A importância dos jacarandás para Lisboa
Os jacarandás, além de serem um dos marcos naturais mais conhecidos da cidade, desempenham um papel crucial na melhoria da qualidade de vida dos lisboetas. Estes árvores, que florescem com um característico tom roxo durante a primavera, são essenciais para a qualidade do ar na cidade, principalmente na zona de Entrecampos, que apresenta alguns dos piores níveis de poluição atmosférica em Lisboa. Os jacarandás ajudam a reduzir as concentrações de CO2 no ambiente e a mitigar os efeitos das altas temperaturas urbanas.
A petição também ressalta que a substituição de árvores adultas por espécies mais jovens e diferentes pode comprometer não apenas a identidade da cidade, mas também a sua capacidade de se adaptar às alterações climáticas e de proteger a saúde dos seus cidadãos.
O futuro da Avenida 5 de Outubro e o papel das árvores na cidade
A polémica sobre o abate dos jacarandás na Avenida 5 de Outubro levanta questões sobre as prioridades da Câmara Municipal de Lisboa no que diz respeito ao futuro da cidade. A construção de mais infraestruturas para o automóvel, como o estacionamento subterrâneo, é vista por muitos como uma solução que vai contra a necessidade de mais espaços verdes e de uma Lisboa mais sustentável.
A pressão sobre a autarquia continua a aumentar à medida que o número de assinaturas da petição cresce e as questões levantadas pelos cidadãos não são devidamente esclarecidas. A cidade enfrenta um dilema entre o desenvolvimento urbanístico e a preservação do seu património natural, e os próximos passos da Câmara de Lisboa serão decisivos para determinar o futuro da Avenida 5 de Outubro e dos jacarandás na capital.

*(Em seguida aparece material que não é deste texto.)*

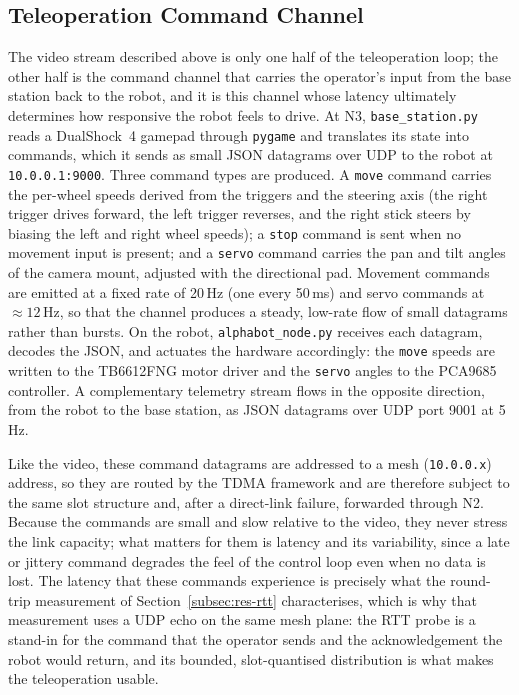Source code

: \subsection{Teleoperation Command Channel}
\label{subsec:cmd-channel}

The video stream described above is only one half of the teleoperation loop; the
other half is the command channel that carries the operator's input from the
base station back to the robot, and it is this channel whose latency ultimately
determines how responsive the robot feels to drive. At N3, \texttt{base\_station.py}
reads a DualShock~4 gamepad through \texttt{pygame} and translates its state into
commands, which it sends as small JSON datagrams over UDP to the robot at
\texttt{10.0.0.1:9000}. Three command types are produced. A \texttt{move}
command carries the per-wheel speeds derived from the triggers and the steering
axis (the right trigger drives forward, the left trigger reverses, and the right
stick steers by biasing the left and right wheel speeds); a \texttt{stop}
command is sent when no movement input is present; and a \texttt{servo} command
carries the pan and tilt angles of the camera mount, adjusted with the
directional pad. Movement commands are emitted at a fixed rate of 20\,Hz (one
every 50\,ms) and servo commands at $\approx 12$\,Hz, so that the channel
produces a steady, low-rate flow of small datagrams rather than bursts. On the
robot, \texttt{alphabot\_node.py} receives each datagram, decodes the JSON, and
actuates the hardware accordingly: the \texttt{move} speeds are written to the
TB6612FNG motor driver and the \texttt{servo} angles to the PCA9685 controller.
A complementary telemetry stream flows in the opposite direction, from the robot
to the base station, as JSON datagrams over UDP port 9001 at 5\,Hz.

Like the video, these command datagrams are addressed to a mesh (\texttt{10.0.0.x})
address, so they are routed by the TDMA framework and are therefore subject to
the same slot structure and, after a direct-link failure, forwarded through N2.
Because the commands are small and slow relative to the video, they never stress
the link capacity; what matters for them is latency and its variability, since a
late or jittery command degrades the feel of the control loop even when no data
is lost. The latency that these commands experience is precisely what the
round-trip measurement of Section~\ref{subsec:res-rtt} characterises, which is
why that measurement uses a UDP echo on the same mesh plane: the RTT probe is a
stand-in for the command that the operator sends and the acknowledgement the
robot would return, and its bounded, slot-quantised distribution is what makes
the teleoperation usable.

As sessões de esclarecimento prometidas pela CML, que ocorrerão nos próximos dias, são agora aguardadas com grande expectativa, na esperança de que a autarquia apresente respostas claras e satisfatórias às perguntas dos cidadãos e se comprometa a tomar decisões que favoreçam tanto o desenvolvimento urbano como a sustentabilidade ambiental.